The father of three left his house Sunday afternoon in search of food and supplies — a scarcity across the Las Vegas Valley in the face of the COVID-19 pandemic.
But the 52-year-old man never made it to the grocery store.
Just down the street from his home, he was pulled over and detained by two U.S. Immigration and Customs Enforcement officers.
Across town, about a 30-minute drive away, Jessica Chavez’s phone rang. It was her 17-year-old sister.
“Are you sure? Are you really sure?” Chavez, in shock, asked her sister as she rushed out of her house and into her car. “Tell them not to take him until I get there.”
Amid the coronavirus outbreak, immigration law experts have called for a temporary moratorium on ICE arrests.
And as drastic statewide measures have been announced to curb the spread of the respiratory illness, local advocates have called on ICE to release individuals who are at a higher risk of severe illness, including those 65 and older or those suffering from underlying medical conditions, to house arrest.
“The question is not if we can prevent COVID-19 from entering ICE detention facilities in Nevada, it is how we can minimize its impact on individuals when it happens,” said attorney Paloma Guerrero of the UNLV Immigration Clinic. “As such, the release of individuals, a choice ICE has the power to make, is necessary to limit exposure to as few people as possible.”

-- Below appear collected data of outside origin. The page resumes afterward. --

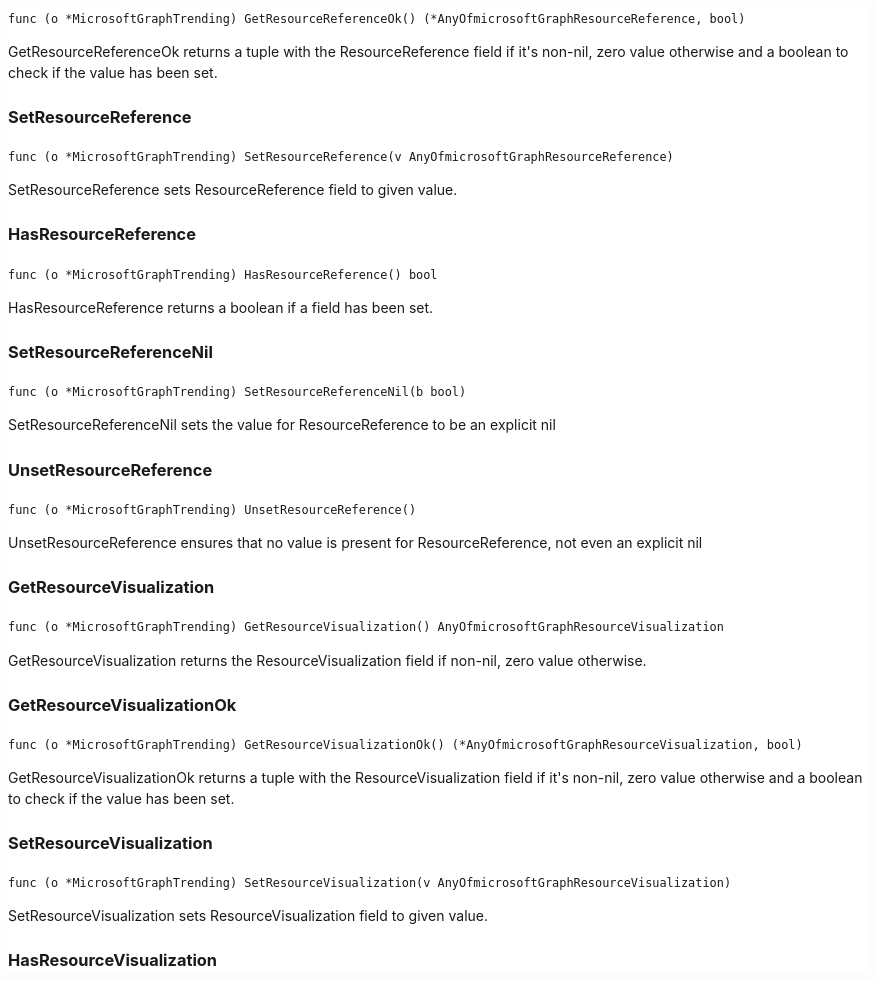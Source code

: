 `func (o *MicrosoftGraphTrending) GetResourceReferenceOk() (*AnyOfmicrosoftGraphResourceReference, bool)`

GetResourceReferenceOk returns a tuple with the ResourceReference field if it's non-nil, zero value otherwise
and a boolean to check if the value has been set.

### SetResourceReference

`func (o *MicrosoftGraphTrending) SetResourceReference(v AnyOfmicrosoftGraphResourceReference)`

SetResourceReference sets ResourceReference field to given value.

### HasResourceReference

`func (o *MicrosoftGraphTrending) HasResourceReference() bool`

HasResourceReference returns a boolean if a field has been set.

### SetResourceReferenceNil

`func (o *MicrosoftGraphTrending) SetResourceReferenceNil(b bool)`

 SetResourceReferenceNil sets the value for ResourceReference to be an explicit nil

### UnsetResourceReference
`func (o *MicrosoftGraphTrending) UnsetResourceReference()`

UnsetResourceReference ensures that no value is present for ResourceReference, not even an explicit nil
### GetResourceVisualization

`func (o *MicrosoftGraphTrending) GetResourceVisualization() AnyOfmicrosoftGraphResourceVisualization`

GetResourceVisualization returns the ResourceVisualization field if non-nil, zero value otherwise.

### GetResourceVisualizationOk

`func (o *MicrosoftGraphTrending) GetResourceVisualizationOk() (*AnyOfmicrosoftGraphResourceVisualization, bool)`

GetResourceVisualizationOk returns a tuple with the ResourceVisualization field if it's non-nil, zero value otherwise
and a boolean to check if the value has been set.

### SetResourceVisualization

`func (o *MicrosoftGraphTrending) SetResourceVisualization(v AnyOfmicrosoftGraphResourceVisualization)`

SetResourceVisualization sets ResourceVisualization field to given value.

### HasResourceVisualization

In a letter sent this week to Robert Culley, director of enforcement and removal operations for the Salt Lake City field office, 21 community members and organizations — including the ACLU of Nevada, Progressive Leadership Alliance of Nevada and former Clark County Commissioner Chris Giunchigliani — demanded that ICE disclose the measures it is taking to safeguard the health of those detained at the Henderson Detention Center, Nevada Southern Detention Center and the Washoe and Nye county jails.
“People in detention are exceptionally vulnerable to outbreaks of infectious disease,” the letter reads. “This fact is compounded by often crowded and unsanitary conditions, poor ventilation, lack of adequate access to hygienic materials such as soap and water or hand sanitizers, poor nutrition, and failure to adhere to recognized standards for prevention, screening, and containment.”
Culley did not respond to a request for comment, but the agency said in a statement that “the health, welfare and safety of U.S. Immigration and Customs Enforcement (ICE) detainees is one of the agency’s highest priorities.”
As of Monday, there had been no confirmed COVID-19 cases in ICE detention facilities. It wasn’t immediately clear how ICE would handle a positive case, though the agency said it would comply with any court-ordered releases.
To prevent a coronavirus exposure in any of its facilities, according to ICE, detainees being processed into a facility will be screened for symptoms, which are flu-like, as well as risk of exposure, including recent travel prior to arrest.
Those with a fever or respiratory symptoms will be isolated and screened by medical staff, while detainees who may have been exposed to the illness will be housed separately from the general population.
Individuals with moderate to severe symptoms will be taken to an “appropriate” hospital, according to ICE.
Visitation to all ICE facilities also has been temporarily suspended.
‘The pain is there’
By the time Chavez, 29, got to her father’s house on Sunday afternoon, he was gone.
“We’ve always been aware that my dad doesn’t have legal status, and that this was a possibility, but we never really thought it would happen to him,” Chavez said. “He stays out of trouble. He’s kind and so hardworking.”
Chavez declined to publicly identify her 52-year-old father for fear of hurting his case or hindering his chance to be released from the Henderson Detention Center.
According to ICE, agents are prioritizing arrests of “individuals who threaten our national security and public safety” during the outbreak.
But Chavez’s father, who has been in the United States for two decades, does not have a criminal history or any prior arrests, according to immigration lawyer Sarah Perez, who is representing the Chavez family.
The man’s fate remains in limbo, but Perez said she is working around the clock to get him released from custody.
“Our city is effectively shut down, and we are still hearing about families separated by ICE,” Perez told the Las Vegas Review-Journal. “The continued detention of undocumented people is a threat to the health of those already detained and a threat to the well-being of the families left without a breadwinner and a loved one.”
For now, Chavez is taking care of her sister.
“I feel like I’m doing everything right now,” she said. “The pain is there, and there’s nothing that can fix it.”